Wszyscy ruszyliśmy w stronę wyjścia z liceum, a następnie do domów. Tak się składało, że mieliśmy w zupełnie inne strony, więc się rozdzieliliśmy. Po drodze razem z Suzie zaszłyśmy na nasze miejsce, w którym często paliłyśmy. Wyciągnęłam dwa fajki, podając jednego siostrze. Odpaliłyśmy je i mocno się zaciągając wypuściłyśmy dym.
-Jak tam z Mattem? – odezwała się Suzie.

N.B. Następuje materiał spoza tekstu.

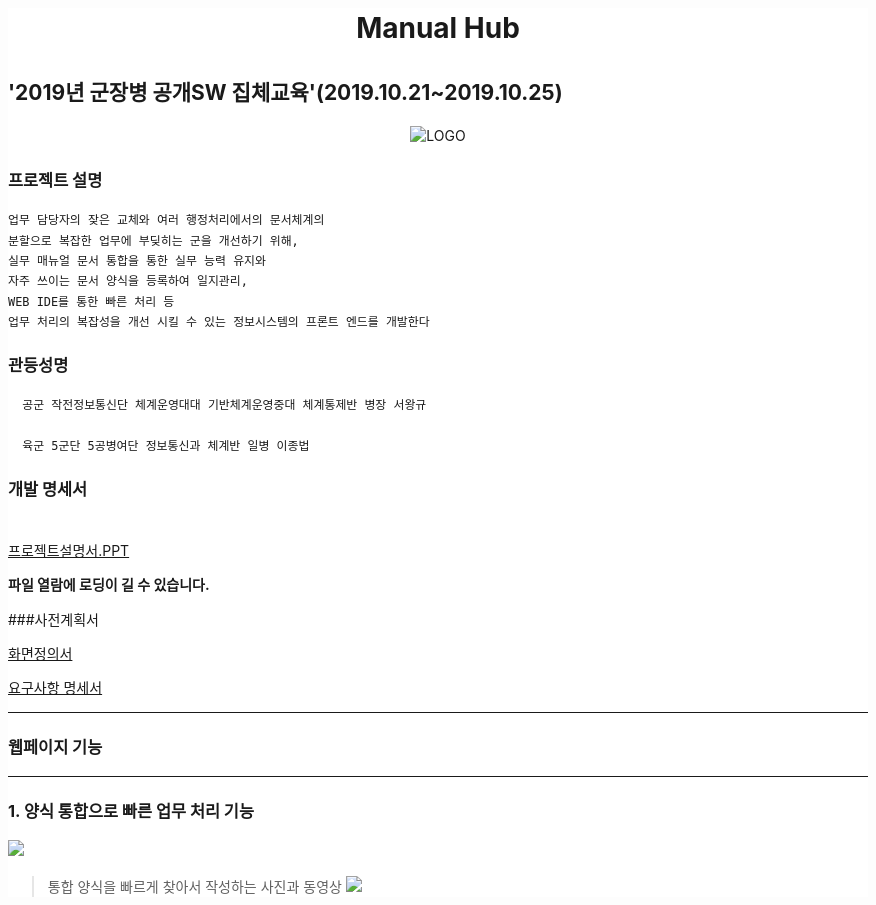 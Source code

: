 
<h1 align="center"> Manual Hub</h1>


## '2019년 군장병 공개SW 집체교육'(2019.10.21~2019.10.25)


<p align="center">
  <img src="./readmeIMG/logo.png" alt="LOGO"/>
</p>

### 프로젝트 설명
```
업무 담당자의 잦은 교체와 여러 행정처리에서의 문서체계의
분할으로 복잡한 업무에 부딪히는 군을 개선하기 위해,
실무 매뉴얼 문서 통합을 통한 실무 능력 유지와 
자주 쓰이는 문서 양식을 등록하여 일지관리,
WEB IDE를 통한 빠른 처리 등
업무 처리의 복잡성을 개선 시킬 수 있는 정보시스템의 프론트 엔드를 개발한다
```


### 관등성명
```
  공군 작전정보통신단 체계운영대대 기반체계운영중대 체계통제반 병장 서왕규

  육군 5군단 5공병여단 정보통신과 체계반 일병 이종법
```

### 개발 명세서  
#
[프로젝트설명서.PPT](https://github.com/bub3690/manualhub/blob/master/readmeIMG/Web_ManualHub_Team.pptx)

**파일 열람에 로딩이 길 수 있습니다.**  

###사전계획서

[화면정의서](https://github.com/bub3690/manualhub/blob/master/readmeIMG/Web_ManualHub_Team_%EC%86%8C%ED%94%84%ED%8A%B8%EC%9B%A8%EC%96%B4%EC%84%A4%EA%B3%84%EC%84%9C%5B%ED%99%94%EB%A9%B4%EC%A0%95%EC%9D%98%EC%84%9C%5D.pdf)


[요구사항 명세서](https://github.com/bub3690/manualhub/blob/master/readmeIMG/Web_ManualHub_Team_%EC%9A%94%EA%B5%AC%EC%82%AC%ED%95%AD%EB%AA%85%EC%84%B8%EC%84%9C.pdf)


***
### 웹페이지 기능

***

### 1. 양식 통합으로 빠른 업무 처리 기능

![](https://github.com/bub3690/manualhub/blob/master/readmeIMG/1%EB%B2%88%20%ED%95%B5%EC%8B%AC%EA%B8%B0%EB%8A%A5.png)
> 통합 양식을 빠르게 찾아서 작성하는 사진과 동영상
![](https://github.com/bub3690/manualhub/blob/master/readmeIMG/%EB%B9%A0%EB%A5%B8%EC%97%85%EB%AC%B4.gif)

Zawsze mnie o to pytała, od kąd dowiedziała się, że wylądowałam z nim w łóżku.
-Kiedy ci się to znudzi? – odpowiedziałam pytaniem na pytanie. -Dobrze wiesz, że nic nas nie łączy.-zaciągnęłam się papierosem.
-A no tak zapomniałam. To tylko seks – zaśmiała się, na co ja szturchnęłam ją lekko łokciem.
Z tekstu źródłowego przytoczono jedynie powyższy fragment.